*Recorded data*
::::
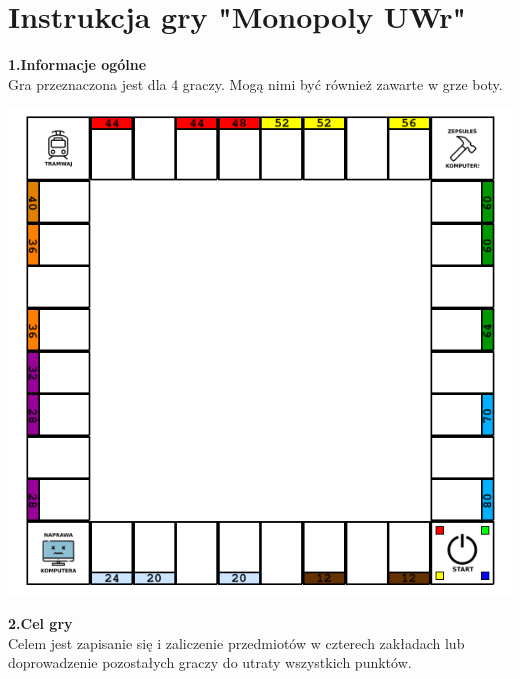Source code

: \documentclass[a4paper]{article}
\author{}
\title{}
\date{\today}
\begin{document}
\section*{Instrukcja gry "Monopoly UWr"}

\noindent \textbf{1.Informacje ogólne}\\
\noindent Gra przeznaczona jest dla 4 graczy. Mogą nimi być również zawarte w grze boty.
\vspace{10pt}

\includegraphics[scale=0.8]{board.png}

\noindent \textbf{2.Cel gry}\\
\noindent Celem jest zapisanie się i zaliczenie przedmiotów w czterech zakładach lub doprowadzenie pozostałych graczy do utraty wszystkich punktów.
\vspace{10pt}
\end{document}
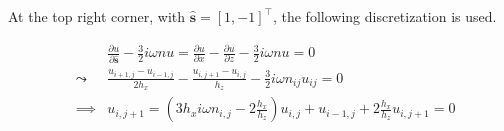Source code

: \documentclass[10pt,a4paper]{article}
\newcommand{\s}{\mathbf{s}}
\begin{document}
At the top right corner, with $\hat{\s}=[1,-1]^\top$, the following discretization is used.

\begin{eqnarray}
&& \frac{\partial u}{\partial \hat{\s}}-\frac{3}{2}i\omega nu= \frac{\partial u}{\partial x}-\frac{\partial u}{\partial z}-\frac{3}{2}i\omega nu=0\\
&\leadsto& \frac{u_{i+1,j}-u_{i-1,j}}{2h_x}-\frac{u_{i,j+1}-u_{i,j}}{h_z}-\frac{3}{2}i\omega n_{ij}u_{ij}=0\\
&\implies& u_{i,j+1} = (3h_xi\omega n_{i,j}-2\frac{h_x}{h_z})u_{i,j}+u_{i-1,j}+2\frac{h_x}{h_z}u_{i,j+1}=0
\end{eqnarray}
\end{document}
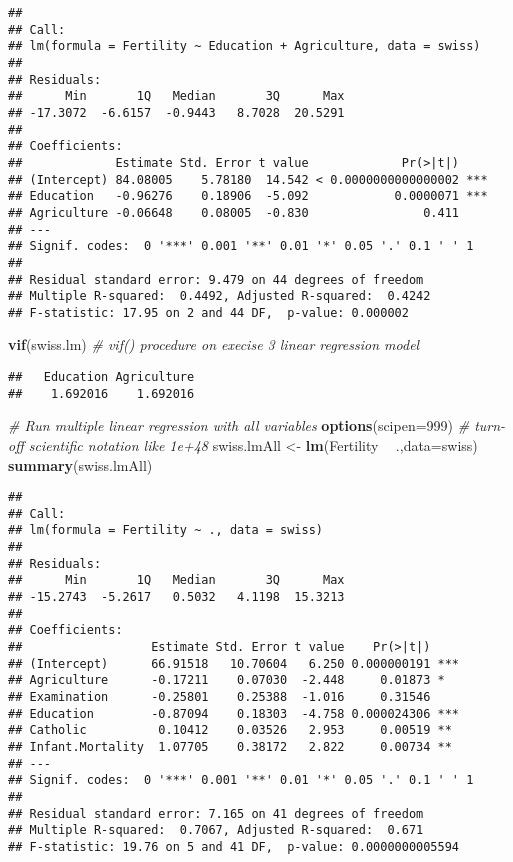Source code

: \documentclass[]{article}
\newenvironment{Shaded}{\begin{snugshade}}{\end{snugshade}}
\newcommand{\CommentTok}[1]{\textcolor[rgb]{0.56,0.35,0.01}{\textit{#1}}}
\newcommand{\DataTypeTok}[1]{\textcolor[rgb]{0.13,0.29,0.53}{#1}}
\newcommand{\DecValTok}[1]{\textcolor[rgb]{0.00,0.00,0.81}{#1}}
\newcommand{\KeywordTok}[1]{\textcolor[rgb]{0.13,0.29,0.53}{\textbf{#1}}}
\newcommand{\NormalTok}[1]{#1}
\newcommand{\OperatorTok}[1]{\textcolor[rgb]{0.81,0.36,0.00}{\textbf{#1}}}
\newcommand{\StringTok}[1]{\textcolor[rgb]{0.31,0.60,0.02}{#1}}
\begin{document}
\begin{verbatim}
## 
## Call:
## lm(formula = Fertility ~ Education + Agriculture, data = swiss)
## 
## Residuals:
##      Min       1Q   Median       3Q      Max 
## -17.3072  -6.6157  -0.9443   8.7028  20.5291 
## 
## Coefficients:
##             Estimate Std. Error t value             Pr(>|t|)    
## (Intercept) 84.08005    5.78180  14.542 < 0.0000000000000002 ***
## Education   -0.96276    0.18906  -5.092            0.0000071 ***
## Agriculture -0.06648    0.08005  -0.830                0.411    
## ---
## Signif. codes:  0 '***' 0.001 '**' 0.01 '*' 0.05 '.' 0.1 ' ' 1
## 
## Residual standard error: 9.479 on 44 degrees of freedom
## Multiple R-squared:  0.4492, Adjusted R-squared:  0.4242 
## F-statistic: 17.95 on 2 and 44 DF,  p-value: 0.000002
\end{verbatim}

\begin{Shaded}
\begin{Highlighting}[]
\KeywordTok{vif}\NormalTok{(swiss.lm) }\CommentTok{# vif() procedure on execise 3 linear regression model}
\end{Highlighting}
\end{Shaded}

\begin{verbatim}
##   Education Agriculture 
##    1.692016    1.692016
\end{verbatim}

\begin{Shaded}
\begin{Highlighting}[]
\CommentTok{# Run multiple linear regression with all variables}
\KeywordTok{options}\NormalTok{(}\DataTypeTok{scipen=}\DecValTok{999}\NormalTok{)  }\CommentTok{# turn-off scientific notation like 1e+48}
\NormalTok{swiss.lmAll <-}\StringTok{ }\KeywordTok{lm}\NormalTok{(Fertility }\OperatorTok{~}\StringTok{ }\NormalTok{.,}\DataTypeTok{data=}\NormalTok{swiss) }
\KeywordTok{summary}\NormalTok{(swiss.lmAll)}
\end{Highlighting}
\end{Shaded}

\begin{verbatim}
## 
## Call:
## lm(formula = Fertility ~ ., data = swiss)
## 
## Residuals:
##      Min       1Q   Median       3Q      Max 
## -15.2743  -5.2617   0.5032   4.1198  15.3213 
## 
## Coefficients:
##                  Estimate Std. Error t value    Pr(>|t|)    
## (Intercept)      66.91518   10.70604   6.250 0.000000191 ***
## Agriculture      -0.17211    0.07030  -2.448     0.01873 *  
## Examination      -0.25801    0.25388  -1.016     0.31546    
## Education        -0.87094    0.18303  -4.758 0.000024306 ***
## Catholic          0.10412    0.03526   2.953     0.00519 ** 
## Infant.Mortality  1.07705    0.38172   2.822     0.00734 ** 
## ---
## Signif. codes:  0 '***' 0.001 '**' 0.01 '*' 0.05 '.' 0.1 ' ' 1
## 
## Residual standard error: 7.165 on 41 degrees of freedom
## Multiple R-squared:  0.7067, Adjusted R-squared:  0.671 
## F-statistic: 19.76 on 5 and 41 DF,  p-value: 0.0000000005594
\end{verbatim}
\end{document}

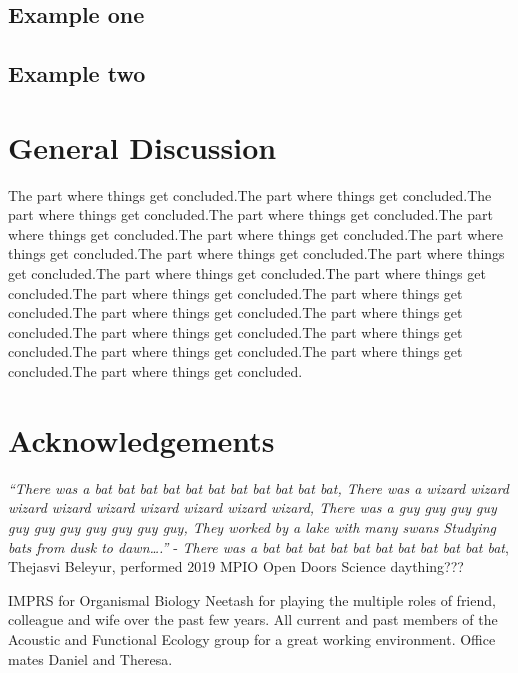 \documentclass[
]{book}
\begin{document}
\hypertarget{example-one}{%
\section{Example one}\label{example-one}}

\hypertarget{example-two}{%
\section{Example two}\label{example-two}}

\hypertarget{general-discussion}{%
\chapter{General Discussion}\label{general-discussion}}

The part where things get concluded.The part where things get concluded.The part where things get concluded.The part where things get concluded.The part where things get concluded.The part where things get concluded.The part where things get concluded.The part where things get concluded.The part where things get concluded.The part where things get concluded.The part where things get concluded.The part where things get concluded.The part where things get concluded.The part where things get concluded.The part where things get concluded.The part where things get concluded.The part where things get concluded.The part where things get concluded.The part where things get concluded.The part where things get concluded.

\hypertarget{acknowledgements}{%
\chapter{Acknowledgements}\label{acknowledgements}}

\emph{``There was a bat bat bat bat bat bat bat bat bat bat bat,
\newline
There was a wizard wizard wizard wizard wizard wizard wizard wizard wizard,
\newline 
There was a guy guy guy guy guy guy guy guy guy guy guy,
\newline
They worked by a lake with many swans
\newline
Studying bats from dusk to dawn\ldots.''}
- \emph{There was a bat bat bat bat bat bat bat bat bat bat bat}, Thejasvi Beleyur, performed 2019 MPIO Open Doors Science daything???

IMPRS for Organismal Biology
Neetash for playing the multiple roles of friend, colleague and wife over the past few years.
All current and past members of the Acoustic and Functional Ecology group for a great working environment. Office mates Daniel and Theresa.
\end{document}

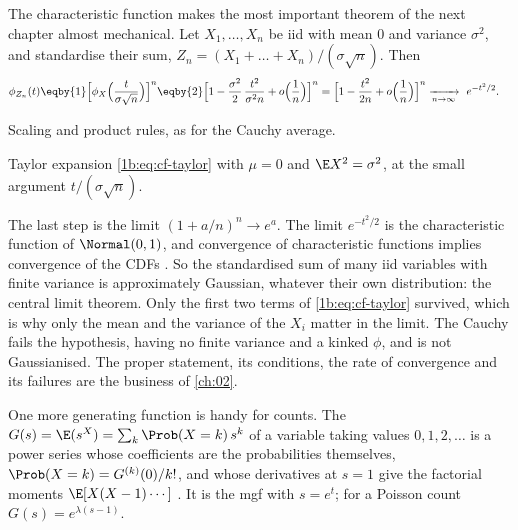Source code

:The characteristic function makes the most important theorem of the next
chapter almost mechanical. Let $X_1,\dots,X_n$ be iid with mean $0$ and variance
$\sigma^2$, and standardise their sum, $Z_n=(X_1+\dots+X_n)/(\sigma\sqrt n)$.
Then
\begin{align*}
  \phi_{Z_n}(t)
  &\eqby{1} \Bigl[\phi_X\Bigl(\frac{t}{\sigma\sqrt n}\Bigr)\Bigr]^n
   \eqby{2} \Bigl[1-\frac{\sigma^2}{2}\,\frac{t^2}{\sigma^2n}+o\Bigl(\frac1n\Bigr)\Bigr]^n
   = \Bigl[1-\frac{t^2}{2n}+o\Bigl(\frac1n\Bigr)\Bigr]^n
   \xrightarrow[n\to\infty]{}\ e^{-t^2/2} .
\end{align*}
\begin{explain}
  \item Scaling and product rules, as for the Cauchy average.
  \item Taylor expansion \eqref{1b:eq:cf-taylor} with $\mu=0$ and
        $\E X^2=\sigma^2$, at the small argument $t/(\sigma\sqrt n)$.
\end{explain}
The last step is the limit $(1+a/n)^n\to e^a$. The limit $e^{-t^2/2}$ is the
characteristic function of $\Normal(0,1)$, and convergence of characteristic
functions implies convergence of the CDFs .
So the standardised sum of many iid variables with finite variance is
approximately Gaussian, whatever their own distribution: the central limit
theorem. Only the first two terms of \eqref{1b:eq:cf-taylor} survived, which
is why only the mean and the variance of the $X_i$ matter in the limit. The
Cauchy fails the hypothesis, having no finite variance and a kinked
$\phi$, and is not Gaussianised. The proper statement, its conditions, the
rate of convergence and its failures are the business of \cref{ch:02}.

One more generating function is handy for counts. The
 $G(s)=\E(s^X)=\sum_k\Prob(X=k)\,s^k$
of a variable taking values $0,1,2,\dots$ is a power series whose coefficients
are the probabilities themselves, $\Prob(X=k)=G^{(k)}(0)/k!$, and whose
derivatives at $s=1$ give the factorial moments $\E[X(X-1)\cdots]$
. It is the mgf with $s=e^t$; for a Poisson
count $G(s)=e^{\lambda(s-1)}$.

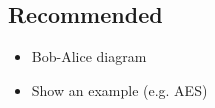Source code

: 
\subsection{Recommended}
\begin{itemize}
\item Bob-Alice diagram
\item Show an example (e.g. AES)
\end{itemize}
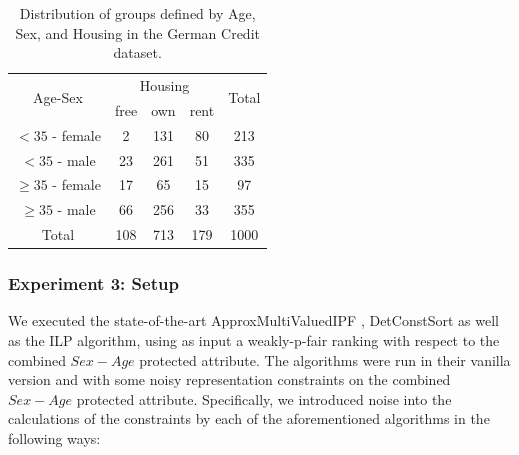 \begin{table}[h]
  \centering
\begin{tabular}{ccccc}
\hline
\multicolumn{1}{c}{\multirow{2}{*}{Age-Sex}} & \multicolumn{3}{c}{Housing}                                                     & \multicolumn{1}{l}{\multirow{2}{*}{Total}} \\ \cline{2-4}
\multicolumn{1}{c}{}                         & \multicolumn{1}{l}{free} & \multicolumn{1}{l}{own} & \multicolumn{1}{l}{rent} & \multicolumn{1}{l}{}                       \\ \hline
$<35$ - female                                 & 2                         & 131                      & 80                        & 213                                         \\
$<35$ - male                                   & 23                        & 261                      & 51                        & 335                                         \\
$\geq 35$ - female                             & 17                        & 65                       & 15                        & 97                                          \\
$\geq 35$ - male                               & 66                        & 256                      & 33                        & 355                                         \\ \hline
Total                                          & 108                       & 713                      & 179                       & 1000 \\ \hline                                       
\end{tabular}
   \caption{Distribution of groups defined by Age, Sex, and Housing in the German Credit dataset.}
    \label{tab:german_groups}
\end{table}

\subsubsection{Experiment 3: Setup}

We executed the state-of-the-art ApproxMultiValuedIPF \cite{RAPF}, DetConstSort \cite{linkedin} as well as the ILP algorithm, using as input a weakly-p-fair ranking with respect to the combined $Sex-Age$ protected attribute. The algorithms were run in their vanilla version and with some noisy representation constraints on the combined $Sex-Age$ protected attribute. 
Specifically, we introduced noise into the calculations of the constraints by each of the aforementioned algorithms in the following ways:

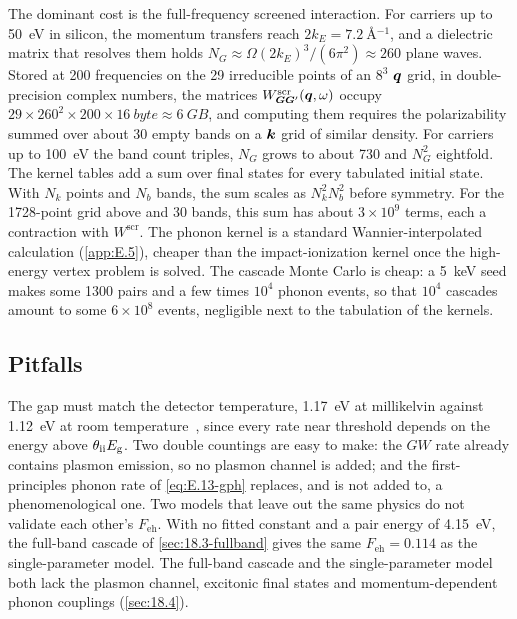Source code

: The dominant cost is the full-frequency screened interaction. For carriers up to \SI{50}{eV} in silicon, the momentum transfers reach $2k_E = \SI{7.2}{\angstrom^{-1}}$, and a dielectric matrix that resolves them holds $N_G \approx \Omega(2k_E)^3/(6\pi^2) \approx 260$ plane waves. Stored at 200 frequencies on the 29 irreducible points of an $8^3$ $\bm{q}$ grid, in double-precision complex numbers, the matrices $W^{\mathrm{scr}}_{\bm{G}\bm{G}'}(\bm{q}, \omega)$ occupy $29\times260^2\times200\times\SI{16}{byte} \approx \SI{6}{GB}$, and computing them requires the polarizability summed over about 30 empty bands on a $\bm{k}$ grid of similar density. For carriers up to \SI{100}{eV} the band count triples, $N_G$ grows to about 730 and $N_G^2$ eightfold. The kernel tables add a sum over final states for every tabulated initial state. With $N_k$ points and $N_b$ bands, the sum scales as $N_k^2N_b^2$ before symmetry. For the 1728-point grid above and 30 bands, this sum has about $3\times10^9$ terms, each a contraction with $W^{\mathrm{scr}}$. The phonon kernel is a standard Wannier-interpolated calculation (\cref{app:E.5}), cheaper than the impact-ionization kernel once the high-energy vertex problem is solved. The cascade Monte Carlo is cheap: a \SI{5}{keV} seed makes some 1300 pairs and a few times $10^4$ phonon events, so that $10^4$ cascades amount to some $6\times10^8$ events, negligible next to the tabulation of the kernels.

\subsection{Pitfalls}

The gap must match the detector temperature, \SI{1.17}{eV} at millikelvin against \SI{1.12}{eV} at room temperature~\cite[Table~I]{ramanathan2020ionization}, since every rate near threshold depends on the energy above $\theta_{\mathrm{ii}}E_{\mathrm{g}}$. Two double countings are easy to make: the $GW$ rate already contains plasmon emission, so no plasmon channel is added; and the first-principles phonon rate of \cref{eq:E.13-gph} replaces, and is not added to, a phenomenological one. Two models that leave out the same physics do not validate each other's $F_{\mathrm{eh}}$. With no fitted constant and a pair energy of \SI{4.15}{eV}, the full-band cascade of \cref{sec:18.3-fullband} gives the same $F_{\mathrm{eh}} = 0.114$ as the single-parameter model. The full-band cascade and the single-parameter model both lack the plasmon channel, excitonic final states and momentum-dependent phonon couplings (\cref{sec:18.4}).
::::
*WHAT THIS TASK INVOLVES*
Go through the records above, find each line with the string "statistic", and copy it.

*RESPONSE TO THE TASK*
## F-statistic: 17.95 on 2 and 44 DF,  p-value: 0.000002
## F-statistic: 19.76 on 5 and 41 DF,  p-value: 0.0000000005594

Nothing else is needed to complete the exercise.